[How to complete this task] Where a record contains a picture, omit it; otherwise reproduce the listing exactly.

[Source records]
[Start of section]

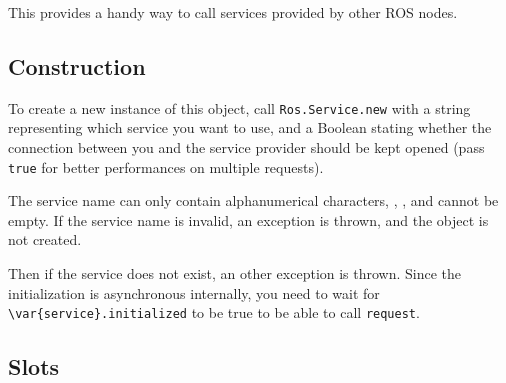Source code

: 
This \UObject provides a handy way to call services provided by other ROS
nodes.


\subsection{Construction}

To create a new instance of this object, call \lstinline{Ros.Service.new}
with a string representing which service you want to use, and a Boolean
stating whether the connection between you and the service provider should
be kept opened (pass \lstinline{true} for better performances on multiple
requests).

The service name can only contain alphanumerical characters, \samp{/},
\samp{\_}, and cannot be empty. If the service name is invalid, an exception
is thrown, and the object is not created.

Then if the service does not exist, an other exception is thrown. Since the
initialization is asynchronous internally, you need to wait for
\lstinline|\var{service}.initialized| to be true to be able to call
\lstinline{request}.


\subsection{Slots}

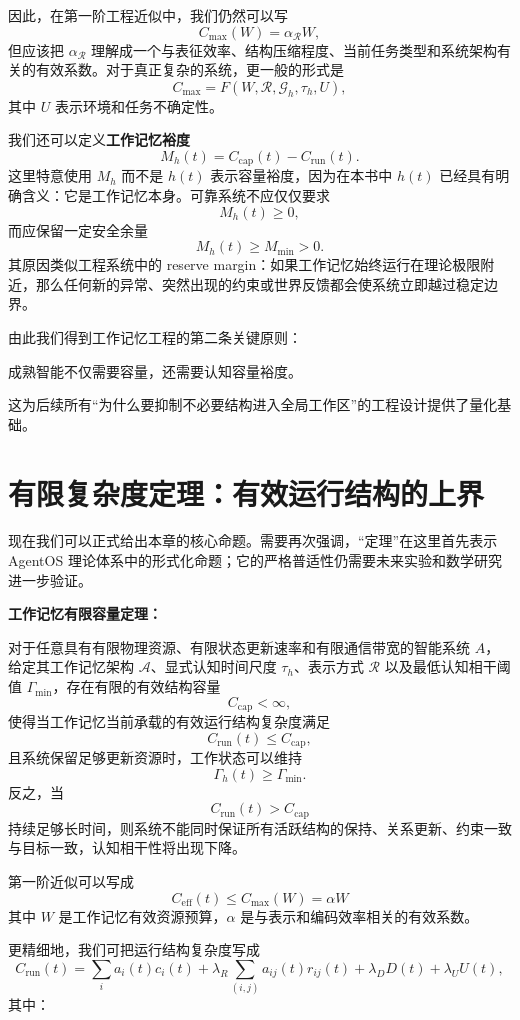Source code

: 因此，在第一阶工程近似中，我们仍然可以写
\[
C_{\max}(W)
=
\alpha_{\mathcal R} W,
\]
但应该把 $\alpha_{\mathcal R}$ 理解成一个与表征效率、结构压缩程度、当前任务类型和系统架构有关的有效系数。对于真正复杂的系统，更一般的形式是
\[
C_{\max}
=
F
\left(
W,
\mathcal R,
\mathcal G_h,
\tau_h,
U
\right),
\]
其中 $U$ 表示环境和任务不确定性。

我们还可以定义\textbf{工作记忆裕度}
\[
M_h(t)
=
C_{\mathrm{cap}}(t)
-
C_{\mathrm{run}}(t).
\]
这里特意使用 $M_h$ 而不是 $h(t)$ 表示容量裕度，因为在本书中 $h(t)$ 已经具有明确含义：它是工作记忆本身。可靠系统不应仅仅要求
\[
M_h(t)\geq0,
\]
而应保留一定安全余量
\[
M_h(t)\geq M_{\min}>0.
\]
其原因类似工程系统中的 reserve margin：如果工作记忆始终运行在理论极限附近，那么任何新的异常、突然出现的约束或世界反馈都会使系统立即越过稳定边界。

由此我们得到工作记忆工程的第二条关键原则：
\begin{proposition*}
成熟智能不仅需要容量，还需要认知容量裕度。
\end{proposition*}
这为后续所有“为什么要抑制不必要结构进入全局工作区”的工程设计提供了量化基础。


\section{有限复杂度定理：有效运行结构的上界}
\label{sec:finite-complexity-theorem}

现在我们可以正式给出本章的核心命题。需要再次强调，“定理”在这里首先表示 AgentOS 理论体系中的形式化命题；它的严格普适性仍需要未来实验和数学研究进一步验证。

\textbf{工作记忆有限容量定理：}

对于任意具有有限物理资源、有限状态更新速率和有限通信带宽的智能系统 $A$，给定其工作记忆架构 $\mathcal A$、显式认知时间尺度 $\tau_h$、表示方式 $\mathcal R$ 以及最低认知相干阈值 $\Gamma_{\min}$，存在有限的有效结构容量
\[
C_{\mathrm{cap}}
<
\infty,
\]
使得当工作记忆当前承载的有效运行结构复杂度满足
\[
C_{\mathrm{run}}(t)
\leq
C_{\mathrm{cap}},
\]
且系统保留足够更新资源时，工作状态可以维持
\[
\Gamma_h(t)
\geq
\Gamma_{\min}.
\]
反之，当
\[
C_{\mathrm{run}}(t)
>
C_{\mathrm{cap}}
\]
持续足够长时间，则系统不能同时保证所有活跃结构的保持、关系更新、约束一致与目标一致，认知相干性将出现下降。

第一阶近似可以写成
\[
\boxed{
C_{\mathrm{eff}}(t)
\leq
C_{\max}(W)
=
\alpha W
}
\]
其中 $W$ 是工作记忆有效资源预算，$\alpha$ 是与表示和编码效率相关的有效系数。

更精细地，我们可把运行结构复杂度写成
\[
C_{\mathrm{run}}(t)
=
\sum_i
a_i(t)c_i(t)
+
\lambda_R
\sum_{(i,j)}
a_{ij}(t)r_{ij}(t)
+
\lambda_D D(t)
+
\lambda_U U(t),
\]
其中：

[End of section]

[Result of the exercise]
Source code

: 
This \UObject provides a handy way to call services provided by other ROS
nodes.


\subsection{Construction}

To create a new instance of this object, call \lstinline{Ros.Service.new}
with a string representing which service you want to use, and a Boolean
stating whether the connection between you and the service provider should
be kept opened (pass \lstinline{true} for better performances on multiple
requests).

The service name can only contain alphanumerical characters, \samp{/},
\samp{\_}, and cannot be empty. If the service name is invalid, an exception
is thrown, and the object is not created.

Then if the service does not exist, an other exception is thrown. Since the
initialization is asynchronous internally, you need to wait for
\lstinline|\var{service}.initialized| to be true to be able to call
\lstinline{request}.


\subsection{Slots}

Source code

: 因此，在第一阶工程近似中，我们仍然可以写
\[
C_{\max}(W)
=
\alpha_{\mathcal R} W,
\]
但应该把 $\alpha_{\mathcal R}$ 理解成一个与表征效率、结构压缩程度、当前任务类型和系统架构有关的有效系数。对于真正复杂的系统，更一般的形式是
\[
C_{\max}
=
F
\left(
W,
\mathcal R,
\mathcal G_h,
\tau_h,
U
\right),
\]
其中 $U$ 表示环境和任务不确定性。

我们还可以定义\textbf{工作记忆裕度}
\[
M_h(t)
=
C_{\mathrm{cap}}(t)
-
C_{\mathrm{run}}(t).
\]
这里特意使用 $M_h$ 而不是 $h(t)$ 表示容量裕度，因为在本书中 $h(t)$ 已经具有明确含义：它是工作记忆本身。可靠系统不应仅仅要求
\[
M_h(t)\geq0,
\]
而应保留一定安全余量
\[
M_h(t)\geq M_{\min}>0.
\]
其原因类似工程系统中的 reserve margin：如果工作记忆始终运行在理论极限附近，那么任何新的异常、突然出现的约束或世界反馈都会使系统立即越过稳定边界。

由此我们得到工作记忆工程的第二条关键原则：
\begin{proposition*}
成熟智能不仅需要容量，还需要认知容量裕度。
\end{proposition*}
这为后续所有“为什么要抑制不必要结构进入全局工作区”的工程设计提供了量化基础。


\section{有限复杂度定理：有效运行结构的上界}
\label{sec:finite-complexity-theorem}

现在我们可以正式给出本章的核心命题。需要再次强调，“定理”在这里首先表示 AgentOS 理论体系中的形式化命题；它的严格普适性仍需要未来实验和数学研究进一步验证。

\textbf{工作记忆有限容量定理：}

对于任意具有有限物理资源、有限状态更新速率和有限通信带宽的智能系统 $A$，给定其工作记忆架构 $\mathcal A$、显式认知时间尺度 $\tau_h$、表示方式 $\mathcal R$ 以及最低认知相干阈值 $\Gamma_{\min}$，存在有限的有效结构容量
\[
C_{\mathrm{cap}}
<
\infty,
\]
使得当工作记忆当前承载的有效运行结构复杂度满足
\[
C_{\mathrm{run}}(t)
\leq
C_{\mathrm{cap}},
\]
且系统保留足够更新资源时，工作状态可以维持
\[
\Gamma_h(t)
\geq
\Gamma_{\min}.
\]
反之，当
\[
C_{\mathrm{run}}(t)
>
C_{\mathrm{cap}}
\]
持续足够长时间，则系统不能同时保证所有活跃结构的保持、关系更新、约束一致与目标一致，认知相干性将出现下降。

第一阶近似可以写成
\[
\boxed{
C_{\mathrm{eff}}(t)
\leq
C_{\max}(W)
=
\alpha W
}
\]
其中 $W$ 是工作记忆有效资源预算，$\alpha$ 是与表示和编码效率相关的有效系数。

更精细地，我们可把运行结构复杂度写成
\[
C_{\mathrm{run}}(t)
=
\sum_i
a_i(t)c_i(t)
+
\lambda_R
\sum_{(i,j)}
a_{ij}(t)r_{ij}(t)
+
\lambda_D D(t)
+
\lambda_U U(t),
\]
其中：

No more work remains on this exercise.